RECORDS FOR PROCESSING:
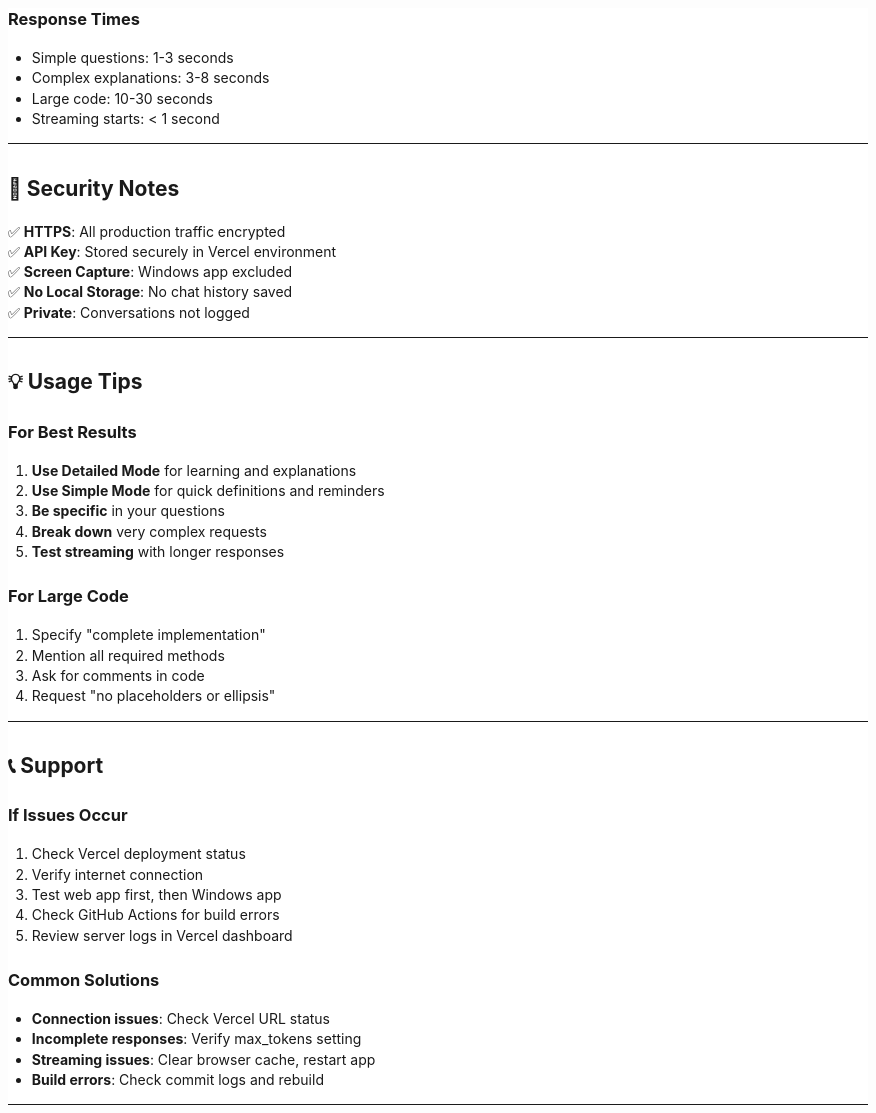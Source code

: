 ### Response Times
- Simple questions: 1-3 seconds
- Complex explanations: 3-8 seconds
- Large code: 10-30 seconds
- Streaming starts: < 1 second

---

## 🔐 Security Notes

✅ **HTTPS**: All production traffic encrypted  
✅ **API Key**: Stored securely in Vercel environment  
✅ **Screen Capture**: Windows app excluded  
✅ **No Local Storage**: No chat history saved  
✅ **Private**: Conversations not logged  

---

## 💡 Usage Tips

### For Best Results
1. **Use Detailed Mode** for learning and explanations
2. **Use Simple Mode** for quick definitions and reminders
3. **Be specific** in your questions
4. **Break down** very complex requests
5. **Test streaming** with longer responses

### For Large Code
1. Specify "complete implementation"
2. Mention all required methods
3. Ask for comments in code
4. Request "no placeholders or ellipsis"

---

## 📞 Support

### If Issues Occur
1. Check Vercel deployment status
2. Verify internet connection
3. Test web app first, then Windows app
4. Check GitHub Actions for build errors
5. Review server logs in Vercel dashboard

### Common Solutions
- **Connection issues**: Check Vercel URL status
- **Incomplete responses**: Verify max_tokens setting
- **Streaming issues**: Clear browser cache, restart app
- **Build errors**: Check commit logs and rebuild

---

PROBLEM: Take each line of the material that contains the word "Windows" and list it.

TASK SOLUTION:
✅ **Screen Capture**: Windows app excluded  
3. Test web app first, then Windows app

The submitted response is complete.